Task requirements ::
Set down exactly the lines in the records below that run from the line with "- Render thread: RDG/ENQUEUE_RENDER_COMMAND" to the line with "- Render thread: enqueue", inclusive, and nothing more.
BEGIN
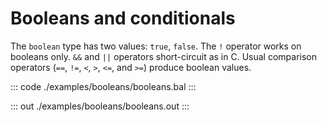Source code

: # Booleans and conditionals

The `boolean` type has two values: `true`, `false`.
The `!` operator works on booleans only.  `&&` and `||` operators short-circuit as in C.
Usual comparison operators (`==`, `!=`, `<`, `>`, `<=`, and `>=`) produce boolean values.


::: code ./examples/booleans/booleans.bal :::

::: out ./examples/booleans/booleans.out :::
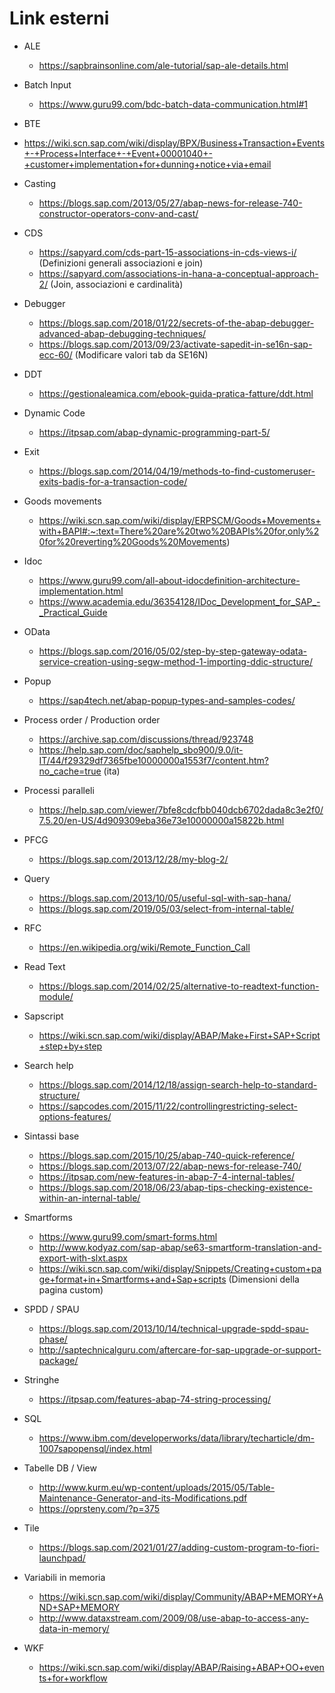  <h1>Link esterni</h1>

 - ALE 
    - https://sapbrainsonline.com/ale-tutorial/sap-ale-details.html

 - Batch Input
   - https://www.guru99.com/bdc-batch-data-communication.html#1
   
 - BTE
  - https://wiki.scn.sap.com/wiki/display/BPX/Business+Transaction+Events+-+Process+Interface+-+Event+00001040+-+customer+implementation+for+dunning+notice+via+email
  
 - Casting 
   - https://blogs.sap.com/2013/05/27/abap-news-for-release-740-constructor-operators-conv-and-cast/
   
 - CDS 
   - https://sapyard.com/cds-part-15-associations-in-cds-views-i/ (Definizioni generali associazioni e join)
   - https://sapyard.com/associations-in-hana-a-conceptual-approach-2/ (Join, associazioni e cardinalità)

- Debugger 
  - https://blogs.sap.com/2018/01/22/secrets-of-the-abap-debugger-advanced-abap-debugging-techniques/
  - https://blogs.sap.com/2013/09/23/activate-sapedit-in-se16n-sap-ecc-60/ (Modificare valori tab da SE16N)

- DDT
  - https://gestionaleamica.com/ebook-guida-pratica-fatture/ddt.html
  
- Dynamic Code
  - https://itpsap.com/abap-dynamic-programming-part-5/

- Exit
  - https://blogs.sap.com/2014/04/19/methods-to-find-customeruser-exits-badis-for-a-transaction-code/

- Goods movements
  - https://wiki.scn.sap.com/wiki/display/ERPSCM/Goods+Movements+with+BAPI#:~:text=There%20are%20two%20BAPIs%20for,only%20for%20reverting%20Goods%20Movements)
  
- Idoc
  - https://www.guru99.com/all-about-idocdefinition-architecture-implementation.html
  - https://www.academia.edu/36354128/IDoc_Development_for_SAP_-_Practical_Guide
  
- OData
  - https://blogs.sap.com/2016/05/02/step-by-step-gateway-odata-service-creation-using-segw-method-1-importing-ddic-structure/

- Popup
  - https://sap4tech.net/abap-popup-types-and-samples-codes/
     
- Process order / Production order
  - https://archive.sap.com/discussions/thread/923748
  - https://help.sap.com/doc/saphelp_sbo900/9.0/it-IT/44/f29329df7365fbe10000000a1553f7/content.htm?no_cache=true (ita)

- Processi paralleli
   - https://help.sap.com/viewer/7bfe8cdcfbb040dcb6702dada8c3e2f0/7.5.20/en-US/4d909309eba36e73e10000000a15822b.html
  
- PFCG
  - https://blogs.sap.com/2013/12/28/my-blog-2/
  
- Query 
  - https://blogs.sap.com/2013/10/05/useful-sql-with-sap-hana/
  - https://blogs.sap.com/2019/05/03/select-from-internal-table/
  
- RFC
  - https://en.wikipedia.org/wiki/Remote_Function_Call
  
- Read Text
  - https://blogs.sap.com/2014/02/25/alternative-to-readtext-function-module/
  
- Sapscript
  - https://wiki.scn.sap.com/wiki/display/ABAP/Make+First+SAP+Script+step+by+step
  
- Search help
  - https://blogs.sap.com/2014/12/18/assign-search-help-to-standard-structure/
  - https://sapcodes.com/2015/11/22/controllingrestricting-select-options-features/

- Sintassi base
  - https://blogs.sap.com/2015/10/25/abap-740-quick-reference/ 
  - https://blogs.sap.com/2013/07/22/abap-news-for-release-740/
  - https://itpsap.com/new-features-in-abap-7-4-internal-tables/
  - https://blogs.sap.com/2018/06/23/abap-tips-checking-existence-within-an-internal-table/
  
- Smartforms
  - https://www.guru99.com/smart-forms.html
  - http://www.kodyaz.com/sap-abap/se63-smartform-translation-and-export-with-slxt.aspx
  - https://wiki.scn.sap.com/wiki/display/Snippets/Creating+custom+page+format+in+Smartforms+and+Sap+scripts (Dimensioni della pagina custom)
  
- SPDD / SPAU
  - https://blogs.sap.com/2013/10/14/technical-upgrade-spdd-spau-phase/
  - http://saptechnicalguru.com/aftercare-for-sap-upgrade-or-support-package/
  
- Stringhe 
  - https://itpsap.com/features-abap-74-string-processing/
  
- SQL
  - https://www.ibm.com/developerworks/data/library/techarticle/dm-1007sapopensql/index.html
  
- Tabelle DB / View
  - http://www.kurm.eu/wp-content/uploads/2015/05/Table-Maintenance-Generator-and-its-Modifications.pdf
  - https://oprsteny.com/?p=375

- Tile
  - https://blogs.sap.com/2021/01/27/adding-custom-program-to-fiori-launchpad/
  
- Variabili in memoria
  - https://wiki.scn.sap.com/wiki/display/Community/ABAP+MEMORY+AND+SAP+MEMORY
  - http://www.dataxstream.com/2009/08/use-abap-to-access-any-data-in-memory/
  
- WKF 
  - https://wiki.scn.sap.com/wiki/display/ABAP/Raising+ABAP+OO+events+for+workflow
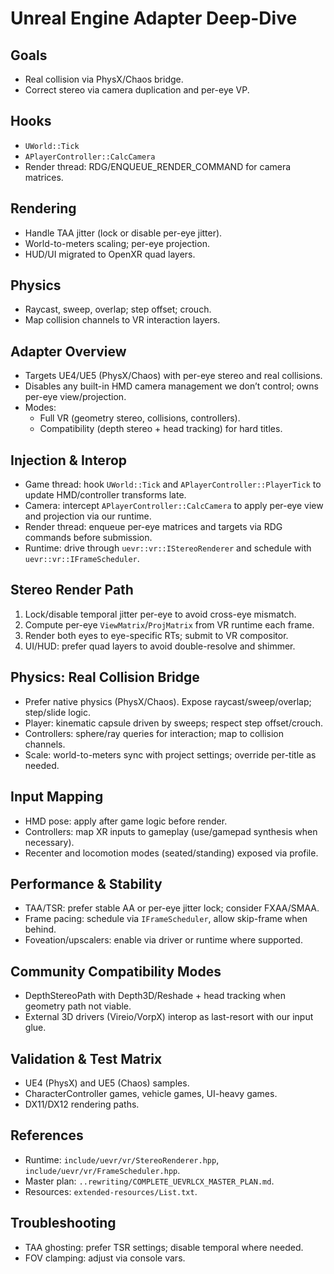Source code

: # Unreal Engine Adapter Deep-Dive

## Goals
- Real collision via PhysX/Chaos bridge.
- Correct stereo via camera duplication and per-eye VP.

## Hooks
- `UWorld::Tick`
- `APlayerController::CalcCamera`
- Render thread: RDG/ENQUEUE_RENDER_COMMAND for camera matrices.

## Rendering
- Handle TAA jitter (lock or disable per-eye jitter).
- World-to-meters scaling; per-eye projection.
- HUD/UI migrated to OpenXR quad layers.

## Physics
- Raycast, sweep, overlap; step offset; crouch.
- Map collision channels to VR interaction layers.

## Adapter Overview
- Targets UE4/UE5 (PhysX/Chaos) with per-eye stereo and real collisions.
- Disables any built-in HMD camera management we don’t control; owns per-eye view/projection.
- Modes:
  - Full VR (geometry stereo, collisions, controllers).
  - Compatibility (depth stereo + head tracking) for hard titles.

## Injection & Interop
- Game thread: hook `UWorld::Tick` and `APlayerController::PlayerTick` to update HMD/controller transforms late.
- Camera: intercept `APlayerController::CalcCamera` to apply per-eye view and projection via our runtime.
- Render thread: enqueue per-eye matrices and targets via RDG commands before submission.
- Runtime: drive through `uevr::vr::IStereoRenderer` and schedule with `uevr::vr::IFrameScheduler`.

## Stereo Render Path
1) Lock/disable temporal jitter per-eye to avoid cross-eye mismatch.
2) Compute per-eye `ViewMatrix`/`ProjMatrix` from VR runtime each frame.
3) Render both eyes to eye-specific RTs; submit to VR compositor.
4) UI/HUD: prefer quad layers to avoid double-resolve and shimmer.

## Physics: Real Collision Bridge
- Prefer native physics (PhysX/Chaos). Expose raycast/sweep/overlap; step/slide logic.
- Player: kinematic capsule driven by sweeps; respect step offset/crouch.
- Controllers: sphere/ray queries for interaction; map to collision channels.
- Scale: world-to-meters sync with project settings; override per-title as needed.

## Input Mapping
- HMD pose: apply after game logic before render.
- Controllers: map XR inputs to gameplay (use/gamepad synthesis when necessary).
- Recenter and locomotion modes (seated/standing) exposed via profile.

## Performance & Stability
- TAA/TSR: prefer stable AA or per-eye jitter lock; consider FXAA/SMAA.
- Frame pacing: schedule via `IFrameScheduler`, allow skip-frame when behind.
- Foveation/upscalers: enable via driver or runtime where supported.

## Community Compatibility Modes
- DepthStereoPath with Depth3D/Reshade + head tracking when geometry path not viable.
- External 3D drivers (Vireio/VorpX) interop as last-resort with our input glue.

## Validation & Test Matrix
- UE4 (PhysX) and UE5 (Chaos) samples.
- CharacterController games, vehicle games, UI-heavy games.
- DX11/DX12 rendering paths.

## References
- Runtime: `include/uevr/vr/StereoRenderer.hpp`, `include/uevr/vr/FrameScheduler.hpp`.
- Master plan: `..rewriting/COMPLETE_UEVRLCX_MASTER_PLAN.md`.
- Resources: `extended-resources/List.txt`.

## Troubleshooting
- TAA ghosting: prefer TSR settings; disable temporal where needed.
- FOV clamping: adjust via console vars.
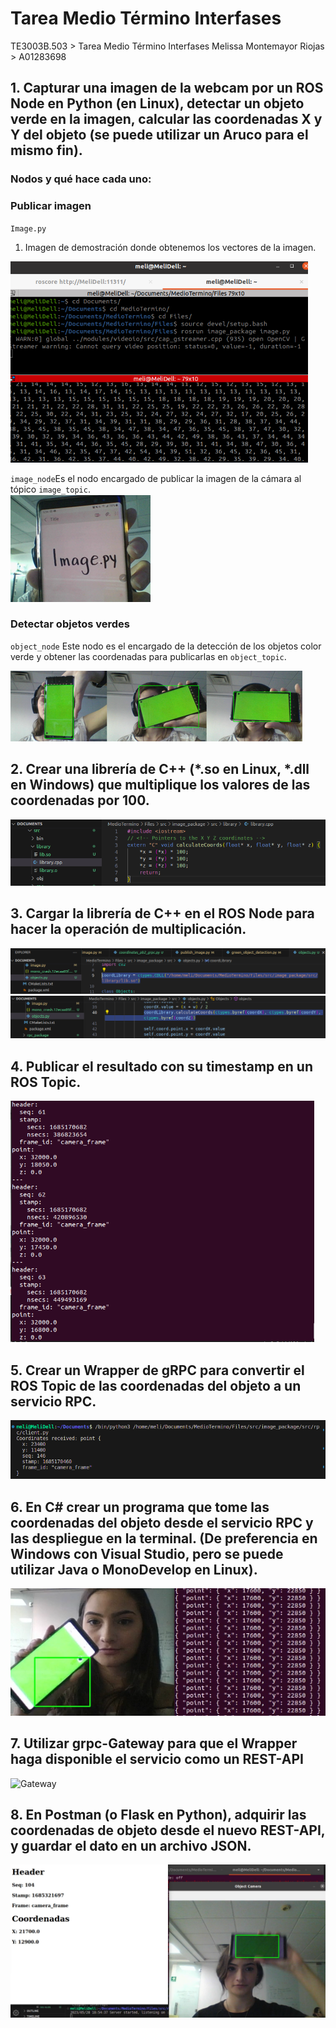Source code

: # Tarea Medio Término Interfases
TE3003B.503 > Tarea Medio Término Interfases
Melissa Montemayor Riojas > A01283698


## 1. Capturar una imagen de la webcam por un ROS Node en Python (en Linux), detectar un objeto verde en la imagen, calcular las coordenadas X y Y del objeto (se puede utilizar un Aruco para el mismo fin).

### Nodos y qué hace cada uno:
### Publicar imagen
`Image.py`

1. Imagen de demostración donde obtenemos los vectores de la imagen.

![Demo](Pictures/ImagePy.png)


`image_node`Es el nodo encargado de publicar la imagen de la cámara al tópico `image_topic`.  
![Image.py](Pictures/Image.PNG)



### Detectar objetos verdes 
`object_node`
Este nodo es el encargado de la detección de los objetos color verde y obtener las coordenadas para publicarlas en `object_topic`.

![Objects.py](Pictures/Green.PNG)

## 2. Crear una librería de C++ (*.so en Linux, *.dll en Windows) que multiplique los valores de las coordenadas por 100.
![library.cpp](Pictures/Library.png)

## 3. Cargar la librería de C++ en el ROS Node para hacer la operación de multiplicación.
![Ros Node Load1](Pictures/Load1.png)
![Ros Node Load2](Pictures/Load2.png)

## 4. Publicar el resultado con su timestamp en un ROS Topic.
![Timestamp](Pictures/Timestamp.png)
## 5. Crear un Wrapper de gRPC para convertir el ROS Topic de las coordenadas del objeto a un servicio RPC.
![Client](Pictures/Client.png)
## 6. En C# crear un programa que tome las coordenadas del objeto desde el servicio RPC y las despliegue en la terminal. (De preferencia en Windows con Visual Studio, pero se puede utilizar Java o MonoDevelop en Linux).
![C#](Pictures/Csharp.png)
## 7. Utilizar grpc-Gateway para que el Wrapper haga disponible el servicio como un REST-API
![Gateway](Pictures/Gateway.png)
## 8. En Postman (o Flask en Python), adquirir las coordenadas de objeto desde el nuevo REST-API, y guardar el dato en un archivo JSON.
![API](Pictures/API.png)
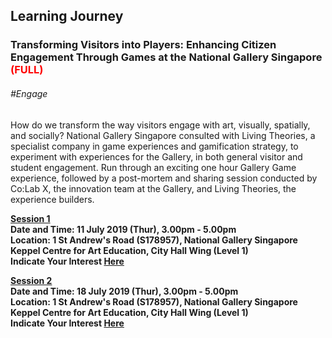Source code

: <!-- ---
title: 'Learning Festival 1-19 July 2019'
permalink: /events/learning-journeys/event-details/lj_nationalgallerygamification/
breadcrumb: 'Learning Journey'

--- -->


## Learning Journey
### Transforming Visitors into Players: Enhancing Citizen Engagement Through Games at the National Gallery Singapore <font color="red"> (FULL)</font>

###### _#Engage_ 

How do we transform the way visitors engage with art, visually, spatially, and socially? National Gallery Singapore consulted with Living Theories, a specialist company in game experiences and gamification strategy, to experiment with experiences for the Gallery, in both general visitor and student engagement. Run through an exciting one hour Gallery Game experience, followed by a post-mortem and sharing session conducted by Co:Lab X, the innovation team at the Gallery, and Living Theories, the experience builders.

<b><u>Session 1</u><br>
**Date and Time: 11 July 2019 (Thur), 3.00pm - 5.00pm** <br>
**Location: 1 St Andrew's Road (S178957), National Gallery Singapore** <br>
**Keppel Centre for Art Education, City Hall Wing (Level 1)** <br>
**Indicate Your Interest [Here](https://www.eventbrite.sg/e/transforming-visitors-into-players-enhancing-citizen-engagement-through-games-at-the-national-tickets-63104054927)** 

<b><u>Session 2</u><br>
**Date and Time: 18 July 2019 (Thur), 3.00pm - 5.00pm** <br>
**Location: 1 St Andrew's Road (S178957), National Gallery Singapore** <br>
**Keppel Centre for Art Education, City Hall Wing (Level 1)** <br>
**Indicate Your Interest [Here](https://www.eventbrite.sg/e/transforming-visitors-into-players-enhancing-citizen-engagement-through-games-at-the-national-tickets-63372530946)** 
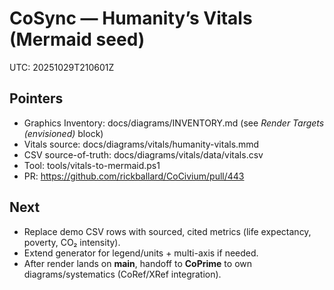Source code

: # CoSync — Humanity’s Vitals (Mermaid seed)
UTC: 20251029T210601Z

## Pointers
- Graphics Inventory: docs/diagrams/INVENTORY.md  (see *Render Targets (envisioned)* block)
- Vitals source: docs/diagrams/vitals/humanity-vitals.mmd
- CSV source-of-truth: docs/diagrams/vitals/data/vitals.csv
- Tool: tools/vitals-to-mermaid.ps1
- PR: https://github.com/rickballard/CoCivium/pull/443

## Next
- Replace demo CSV rows with sourced, cited metrics (life expectancy, poverty, CO₂ intensity).
- Extend generator for legend/units + multi-axis if needed.
- After render lands on **main**, handoff to **CoPrime** to own diagrams/systematics (CoRef/XRef integration).
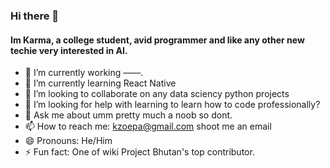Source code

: ### Hi there 👋

#### Im Karma, a college student, avid programmer and like any other new techie very interested in AI.

- 🔭 I’m currently working ––––.
- 🌱 I’m currently learning React Native
- 👯 I’m looking to collaborate on any data sciency python projects
- 🤔 I’m looking for help with learning to learn how to code professionally?
- 💬 Ask me about umm pretty much a noob so dont.
- 📫 How to reach me: kzoepa@gmail.com  shoot me an email
- 😄 Pronouns: He/Him
- ⚡ Fun fact: One of wiki Project Bhutan's top contributor.
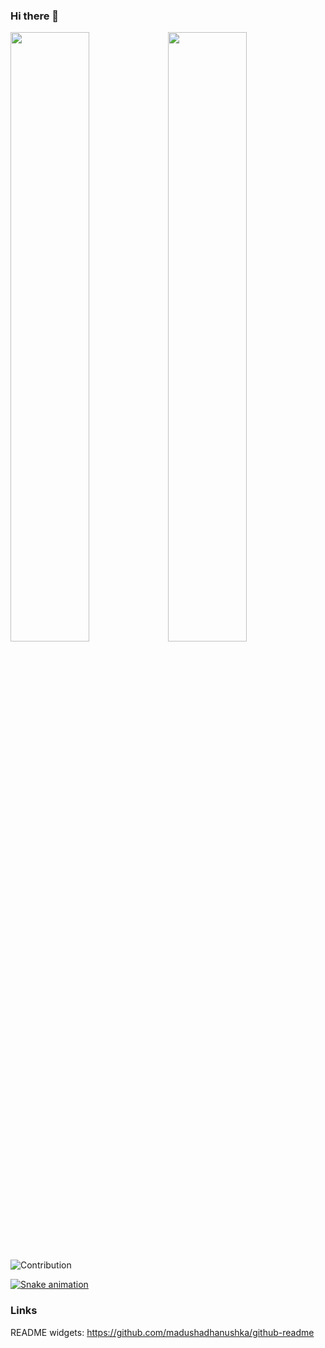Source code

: ### Hi there 👋

<!--
**Plueres/plueres** is a ✨ _special_ ✨ repository because its `README.md` (this file) appears on your GitHub profile.

Here are some ideas to get you started:

- 🔭 I’m currently working on ...
- 🌱 I’m currently learning ...
- 👯 I’m looking to collaborate on ...
- 🤔 I’m looking for help with ...
- 💬 Ask me about ...
- 📫 How to reach me: ...
- 😄 Pronouns: ...
- ⚡ Fun fact: ...
-->

<img src="https://github-readme-streak-stats.herokuapp.com/?user=Plueres&theme=vision-friendly-dark&hide_border=true" width="50%" ><img width="50%" src="https://github-readme-stats.vercel.app/api?username=Plueres&theme=vision-friendly-dark&show_icons=true&hide_border=true&count_private=true&include_all_commits=true" /> 

![Contribution](https://activity-graph.herokuapp.com/graph?username=Plueres&theme=vision-friendly-dark&hide_border=true)


[![Snake animation](https://github.com/Plueres/github-readme/blob/output/github-contribution-snake.svg)]()


<!--
[![Top Langs](https://github-readme-stats.vercel.app/api/top-langs/?username=Plueres&theme=dark&hide_border=true&layout=compact)](https://github.com/anuraghazra/github-readme-stats)
<img src="https://github-readme-stats.vercel.app/api/top-langs?username=Plueres&show_icons=true&locale=en&layout=compact&theme=chartreuse-dark" alt="ovi" />
<img src="https://img.shields.io/twitter/follow/_Rickname_?logo=twitter&style=for-the-badge" alt="_Rickname_" /> -->


### Links
README widgets: https://github.com/madushadhanushka/github-readme


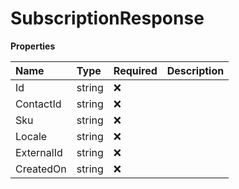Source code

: # SubscriptionResponse

**Properties**

| Name       | Type   | Required | Description |
| :--------- | :----- | :------- | :---------- |
| Id         | string | ❌       |             |
| ContactId  | string | ❌       |             |
| Sku        | string | ❌       |             |
| Locale     | string | ❌       |             |
| ExternalId | string | ❌       |             |
| CreatedOn  | string | ❌       |             |

<!-- This file was generated by liblab | https://liblab.com/ -->
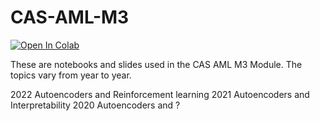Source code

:# CAS-AML-M3

[![Open In Colab](https://colab.research.google.com/assets/colab-badge.svg)](https://colab.research.google.com/github/sigvehaug/CAS-AML-M3)

These are notebooks and slides used in the CAS AML M3 Module. The topics vary from year to year.

2022 Autoencoders and Reinforcement learning
2021 Autoencoders and Interpretability
2020 Autoencoders and ?
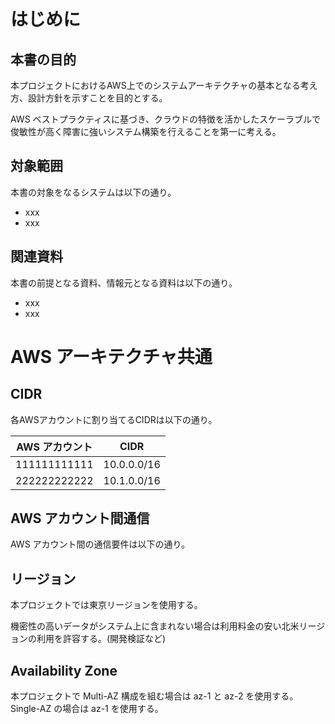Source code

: # はじめに
## 本書の目的
本プロジェクトにおけるAWS上でのシステムアーキテクチャの基本となる考え方、設計方針を示すことを目的とする。  

AWS ベストプラクティスに基づき、クラウドの特徴を活かしたスケーラブルで俊敏性が高く障害に強いシステム構築を行えることを第一に考える。  

## 対象範囲
本書の対象をなるシステムは以下の通り。  

* xxx
* xxx

## 関連資料
本書の前提となる資料、情報元となる資料は以下の通り。  

* xxx
* xxx

# AWS アーキテクチャ共通
## CIDR
各AWSアカウントに割り当てるCIDRは以下の通り。  

|AWS アカウント|CIDR|
|---|---|
|111111111111|10.0.0.0/16|
|222222222222|10.1.0.0/16|

## AWS アカウント間通信
AWS アカウント間の通信要件は以下の通り。  

## リージョン
本プロジェクトでは東京リージョンを使用する。  

機密性の高いデータがシステム上に含まれない場合は利用料金の安い北米リージョンの利用を許容する。(開発検証など)   

## Availability Zone
本プロジェクトで Multi-AZ 構成を組む場合は az-1 と az-2 を使用する。  
Single-AZ の場合は az-1 を使用する。  

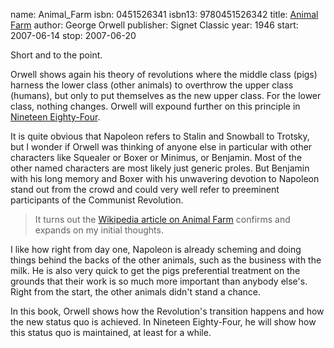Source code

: name: Animal_Farm
isbn: 0451526341
isbn13: 9780451526342
title: [Animal Farm](http://amzn.com/0451526341)
author: George Orwell
publisher: Signet Classic
year: 1946
start: 2007-06-14
stop: 2007-06-20

Short and to the point.

Orwell shows again his theory of revolutions where the middle class (pigs)
harness the lower class (other animals) to overthrow the upper class (humans),
but only to put themselves as the new upper class.  For the lower class, nothing
changes.  Orwell will expound further on this principle in
[Nineteen Eighty-Four](http://amzn.com/0452284236).

It is quite obvious that Napoleon refers to Stalin and Snowball to Trotsky, but
I wonder if Orwell was thinking of anyone else in particular with other
characters like Squealer or Boxer or Minimus, or Benjamin.  Most of the other
named characters are most likely just generic proles.  But Benjamin with his
long memory and Boxer with his unwavering devotion to Napoleon stand out from
the crowd and could very well refer to preeminent participants of the Communist
Revolution.

> It turns out the
> [Wikipedia article on Animal Farm](http://wikipedia.org/wiki/Animal_farm)
> confirms and expands on my initial thoughts.

I like how right from day one, Napoleon is already scheming and doing things
behind the backs of the other animals, such as the business with the milk.  He
is also very quick to get the pigs preferential treatment on the grounds that
their work is so much more important than anybody else's.  Right from the start,
the other animals didn't stand a chance.

In this book, Orwell shows how the Revolution's transition happens and how the
new status quo is achieved.  In Nineteen Eighty-Four, he will show how this
status quo is maintained, at least for a while.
END
Written response ::
- Render thread: RDG/ENQUEUE_RENDER_COMMAND for camera matrices.

## Rendering
- Handle TAA jitter (lock or disable per-eye jitter).
- World-to-meters scaling; per-eye projection.
- HUD/UI migrated to OpenXR quad layers.

## Physics
- Raycast, sweep, overlap; step offset; crouch.
- Map collision channels to VR interaction layers.

## Adapter Overview
- Targets UE4/UE5 (PhysX/Chaos) with per-eye stereo and real collisions.
- Disables any built-in HMD camera management we don’t control; owns per-eye view/projection.
- Modes:
  - Full VR (geometry stereo, collisions, controllers).
  - Compatibility (depth stereo + head tracking) for hard titles.

## Injection & Interop
- Game thread: hook `UWorld::Tick` and `APlayerController::PlayerTick` to update HMD/controller transforms late.
- Camera: intercept `APlayerController::CalcCamera` to apply per-eye view and projection via our runtime.
- Render thread: enqueue per-eye matrices and targets via RDG commands before submission.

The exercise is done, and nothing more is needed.